If a line in the data below includes the string "amount", please return a copy of it.

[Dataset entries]
-*-
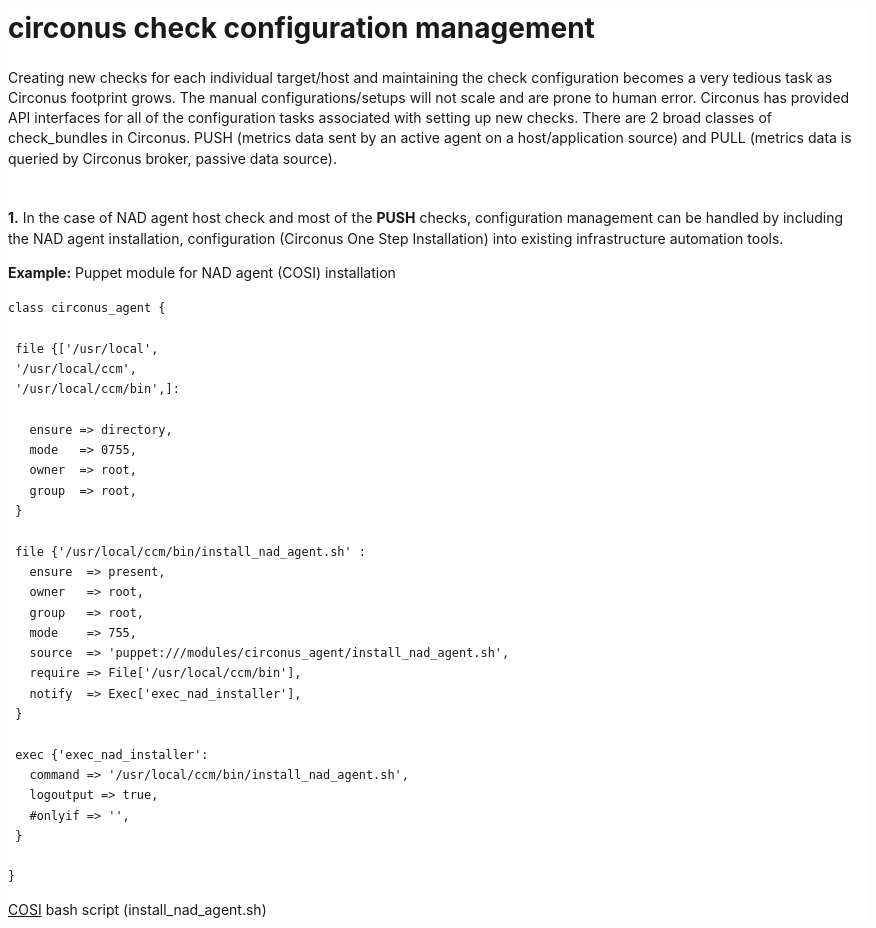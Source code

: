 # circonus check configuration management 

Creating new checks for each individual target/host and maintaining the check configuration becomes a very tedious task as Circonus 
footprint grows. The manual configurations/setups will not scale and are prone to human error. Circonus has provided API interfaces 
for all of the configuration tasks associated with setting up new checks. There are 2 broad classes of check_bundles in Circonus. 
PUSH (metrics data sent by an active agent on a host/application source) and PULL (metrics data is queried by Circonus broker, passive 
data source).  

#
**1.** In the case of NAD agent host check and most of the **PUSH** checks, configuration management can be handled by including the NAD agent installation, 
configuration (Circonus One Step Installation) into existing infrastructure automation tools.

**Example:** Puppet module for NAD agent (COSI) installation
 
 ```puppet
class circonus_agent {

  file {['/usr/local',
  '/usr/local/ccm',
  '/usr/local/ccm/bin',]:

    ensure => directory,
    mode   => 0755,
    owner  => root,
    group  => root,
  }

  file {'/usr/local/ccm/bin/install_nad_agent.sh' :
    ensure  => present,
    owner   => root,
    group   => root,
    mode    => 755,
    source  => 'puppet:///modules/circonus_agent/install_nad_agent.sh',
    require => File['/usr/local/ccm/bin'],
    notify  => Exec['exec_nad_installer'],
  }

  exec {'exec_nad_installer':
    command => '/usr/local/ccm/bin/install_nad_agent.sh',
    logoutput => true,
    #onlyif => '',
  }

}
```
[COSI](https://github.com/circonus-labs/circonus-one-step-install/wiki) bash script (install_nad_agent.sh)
-*-
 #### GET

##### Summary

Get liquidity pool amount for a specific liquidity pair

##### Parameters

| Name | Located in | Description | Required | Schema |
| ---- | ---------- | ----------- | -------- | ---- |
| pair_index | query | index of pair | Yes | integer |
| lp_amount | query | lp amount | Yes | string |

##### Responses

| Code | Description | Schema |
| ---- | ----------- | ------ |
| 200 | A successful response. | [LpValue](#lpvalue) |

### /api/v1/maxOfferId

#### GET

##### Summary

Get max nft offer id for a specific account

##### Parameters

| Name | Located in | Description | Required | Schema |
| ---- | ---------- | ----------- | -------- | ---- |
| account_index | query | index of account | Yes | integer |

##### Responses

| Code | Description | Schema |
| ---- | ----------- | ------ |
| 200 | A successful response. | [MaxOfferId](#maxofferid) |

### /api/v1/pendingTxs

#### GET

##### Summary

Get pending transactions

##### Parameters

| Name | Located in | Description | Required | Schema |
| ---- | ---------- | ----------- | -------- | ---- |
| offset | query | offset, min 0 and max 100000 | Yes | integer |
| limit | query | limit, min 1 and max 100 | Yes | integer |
-*-
FINISHED TASK -
Get liquidity pool amount for a specific liquidity pair
| lp_amount | query | lp amount | Yes | string |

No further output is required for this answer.